#### [YOUR TASK]
Once you find the line with "<td>true/false</td>" in the entries below, return exactly every line from it through the line with "### Sample Response".

[Items from a data source]

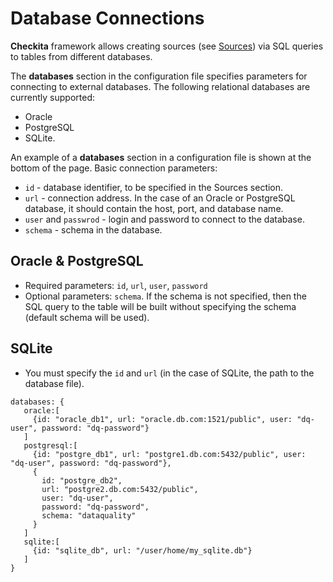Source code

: # Database Connections

**Checkita** framework allows creating sources (see [Sources](Sources.md)) via
SQL queries to tables from different databases.

The **databases** section in the configuration file specifies parameters for connecting to external databases.
The following relational databases are currently supported:

* Oracle
* PostgreSQL
* SQLite.

An example of a **databases** section in a configuration file is shown at the bottom of the page.
Basic connection parameters:

* `id` - database identifier, to be specified in the Sources section.
* `url` - connection address. In the case of an Oracle or PostgreSQL database,
  it should contain the host, port, and database name.
* `user` and `passwrod` - login and password to connect to the database.
* `schema` - schema in the database.

## Oracle & PostgreSQL

* Required parameters: `id`, `url`, `user`, `password`
* Optional parameters: `schema`. If the schema is not specified, then the SQL query to the table will be built
  without specifying the schema (default schema will be used).

## SQLite

* You must specify the `id` and `url` (in the case of SQLite, the path to the database file).

```hocon
databases: {
   oracle:[
     {id: "oracle_db1", url: "oracle.db.com:1521/public", user: "dq-user", password: "dq-password"}
   ]
   postgresql:[
     {id: "postgre_db1", url: "postgre1.db.com:5432/public", user: "dq-user", password: "dq-password"},
     {
       id: "postgre_db2",
       url: "postgre2.db.com:5432/public",
       user: "dq-user",
       password: "dq-password",
       schema: "dataquality"
     }
   ]
   sqlite:[
     {id: "sqlite_db", url: "/user/home/my_sqlite.db"}
   ]
}
```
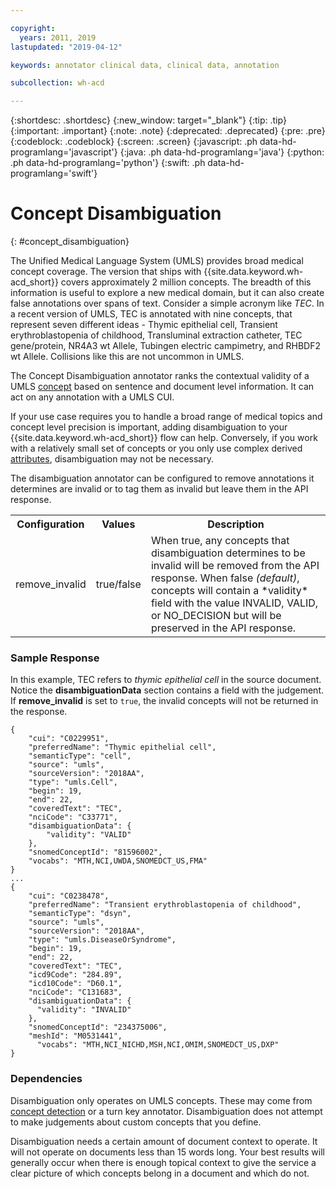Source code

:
 ```yaml
---

copyright:
  years: 2011, 2019
lastupdated: "2019-04-12"

keywords: annotator clinical data, clinical data, annotation

subcollection: wh-acd

---
```


{:shortdesc: .shortdesc}
{:new_window: target="_blank"}
{:tip: .tip}
{:important: .important}
{:note: .note}
{:deprecated: .deprecated}
{:pre: .pre}
{:codeblock: .codeblock}
{:screen: .screen}
{:javascript: .ph data-hd-programlang='javascript'}
{:java: .ph data-hd-programlang='java'}
{:python: .ph data-hd-programlang='python'}
{:swift: .ph data-hd-programlang='swift'}

# Concept Disambiguation
{: #concept_disambiguation}

The Unified Medical Language System (UMLS) provides broad medical concept coverage.  The version that ships with {{site.data.keyword.wh-acd_short}} covers approximately 2 million concepts.  The breadth of this information is useful to explore a new medical domain, but it can also create false annotations over spans of text.  Consider a simple acronym like _TEC_.  In a recent version of UMLS, TEC is annotated with nine concepts, that represent seven different ideas - Thymic epithelial cell, Transient erythroblastopenia of childhood, Transluminal extraction catheter, TEC gene/protein, NR4A3 wt Allele, Tubingen electric campimetry, and RHBDF2 wt Allele.  Collisions like this are not uncommon in UMLS.

The Concept Disambiguation annotator ranks the contextual validity of a UMLS [concept](wh-acd?topic=wh-acd-concept_detection#concept_detection) based on sentence and document level information.  It can act on any annotation with a UMLS CUI.

If your use case requires you to handle a broad range of medical topics and concept level precision is important, adding disambiguation to your {{site.data.keyword.wh-acd_short}} flow can help.  Conversely, if you work with a relatively small set of concepts or you only use complex derived  [attributes](wh-acd?topic=wh-acd-attribute_detection#attribute_detection), disambiguation may not be necessary.

The disambiguation annotator can be configured to remove annotations it determines are invalid or to tag them as invalid but leave them in the API response.

<table>
  <tr>
    <th>Configuration</th>
    <th>Values</th>
    <th>Description</th>
  </tr>
  <tr>
    <td>remove_invalid</td>
    <td>true/false</td>
    <td>When true, any concepts that disambiguation determines to be invalid will be removed from the API response.  When false <i>(default)</i>, concepts will contain a *validity* field with the value INVALID, VALID, or NO_DECISION but will be preserved in the API response.</td>
  </tr>

</table>

### Sample Response

In this example, TEC refers to *thymic epithelial cell* in the source document.  Notice the **disambiguationData** section contains a field with the judgement.  If **remove_invalid** is set to `true`, the invalid concepts will not be returned in the response.

```
{
    "cui": "C0229951",
    "preferredName": "Thymic epithelial cell",
    "semanticType": "cell",
    "source": "umls",
    "sourceVersion": "2018AA",
    "type": "umls.Cell",
    "begin": 19,
    "end": 22,
    "coveredText": "TEC",
    "nciCode": "C33771",
    "disambiguationData": {
        "validity": "VALID"
    },
    "snomedConceptId": "81596002",
    "vocabs": "MTH,NCI,UWDA,SNOMEDCT_US,FMA"
}
...
{
    "cui": "C0238478",
    "preferredName": "Transient erythroblastopenia of childhood",
    "semanticType": "dsyn",
    "source": "umls",
    "sourceVersion": "2018AA",
    "type": "umls.DiseaseOrSyndrome",
    "begin": 19,
    "end": 22,
    "coveredText": "TEC",
    "icd9Code": "284.89",
    "icd10Code": "D60.1",
    "nciCode": "C131683",
    "disambiguationData": {
      "validity": "INVALID"
    },
    "snomedConceptId": "234375006",
    "meshId": "M0531441",
      "vocabs": "MTH,NCI_NICHD,MSH,NCI,OMIM,SNOMEDCT_US,DXP"
}
```

### Dependencies

Disambiguation only operates on UMLS concepts.  These may come from [concept detection](wh-acd?topic=wh-acd-concept_detection#concept_detection) or a turn key annotator.  Disambiguation does not attempt to make judgements about custom concepts that you define.

Disambiguation needs a certain amount of document context to operate.  It will not operate on documents less than 15 words long.  Your best results will generally occur when there is enough topical context to give the service a clear picture of which concepts belong in a document and which do not.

#### [TASK OUTPUT]
    <td>true/false</td>
    <td>When true, any concepts that disambiguation determines to be invalid will be removed from the API response.  When false <i>(default)</i>, concepts will contain a *validity* field with the value INVALID, VALID, or NO_DECISION but will be preserved in the API response.</td>
  </tr>

</table>

### Sample Response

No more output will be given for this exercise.